* _How to complete this task_
Make an exact copy of each entry, leaving out every picture.

* _Given data_
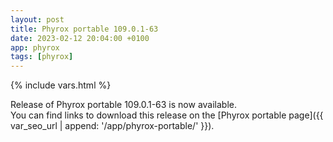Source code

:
 ```yaml
---
layout: post
title: Phyrox portable 109.0.1-63
date: 2023-02-12 20:04:00 +0100
app: phyrox
tags: [phyrox]
---
```

{% include vars.html %}

Release of Phyrox portable 109.0.1-63 is now available.<br />
You can find links to download this release on the [Phyrox portable page]({{ var_seo_url | append: '/app/phyrox-portable/' }}).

* _Solved problem_
Source code

:
 ```yaml
---
layout: post
title: Phyrox portable 109.0.1-63
date: 2023-02-12 20:04:00 +0100
app: phyrox
tags: [phyrox]
---
```

{% include vars.html %}

Release of Phyrox portable 109.0.1-63 is now available.<br />
You can find links to download this release on the [Phyrox portable page]({{ var_seo_url | append: '/app/phyrox-portable/' }}).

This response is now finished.